This is PCLG — Predictive Coding Language Generation. The paradigm shift is fundamental. Instead of treating language as an output modality to be extracted by a separate decoder, language becomes the 15th FENA node: a native participant in the predictive coding hierarchy, generating predictions, receiving prediction errors, and updating locally — exactly like every other node in the network.

Language isn’t an afterthought. It’s a modality, like vision or proprioception, that predicts and is predicted by the world state. The language node has its own token prediction head.
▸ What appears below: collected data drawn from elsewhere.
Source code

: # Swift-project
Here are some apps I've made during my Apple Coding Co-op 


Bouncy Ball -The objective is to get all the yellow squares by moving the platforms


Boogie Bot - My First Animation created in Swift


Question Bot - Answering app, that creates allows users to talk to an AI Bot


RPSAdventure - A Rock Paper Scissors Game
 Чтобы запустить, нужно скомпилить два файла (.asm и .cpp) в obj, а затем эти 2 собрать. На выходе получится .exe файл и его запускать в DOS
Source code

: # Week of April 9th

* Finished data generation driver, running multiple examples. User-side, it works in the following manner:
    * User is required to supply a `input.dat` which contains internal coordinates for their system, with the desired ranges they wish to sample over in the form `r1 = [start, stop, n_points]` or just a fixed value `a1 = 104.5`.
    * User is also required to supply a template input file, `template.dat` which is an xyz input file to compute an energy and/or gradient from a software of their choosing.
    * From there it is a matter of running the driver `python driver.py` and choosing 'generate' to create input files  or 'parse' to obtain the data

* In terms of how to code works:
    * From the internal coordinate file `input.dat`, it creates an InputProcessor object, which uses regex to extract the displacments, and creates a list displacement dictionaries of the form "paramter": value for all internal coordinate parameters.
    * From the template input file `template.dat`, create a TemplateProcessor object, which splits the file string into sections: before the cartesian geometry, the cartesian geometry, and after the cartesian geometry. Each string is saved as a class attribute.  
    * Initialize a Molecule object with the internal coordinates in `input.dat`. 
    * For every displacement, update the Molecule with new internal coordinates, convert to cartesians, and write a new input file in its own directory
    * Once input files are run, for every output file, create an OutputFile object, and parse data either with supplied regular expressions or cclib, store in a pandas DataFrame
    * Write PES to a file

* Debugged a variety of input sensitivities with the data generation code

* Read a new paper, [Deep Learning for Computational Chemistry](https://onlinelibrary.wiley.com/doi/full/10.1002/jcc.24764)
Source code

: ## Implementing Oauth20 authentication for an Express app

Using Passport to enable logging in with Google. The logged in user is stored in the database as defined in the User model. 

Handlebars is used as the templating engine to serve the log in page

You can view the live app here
Prediction errors propagate laterally through the settling loop. The world model doesn’t need to “contain” language information for a decoder to extract — the language node is part of the world model, participating directly in the settling dynamics that define the system’s cognition.

This is where we are now. PCLG is approximately 50% implemented.

We’re genuinely excited — but we’ve been excited before. Phase 3 taught us that partial success can mask fundamental limitations. So we’re tempering our optimism with the hard-won knowledge that elegant theories and promising architectures don’t guarantee results. The system needs to produce coherent language, and until it does, PCLG remains a hypothesis.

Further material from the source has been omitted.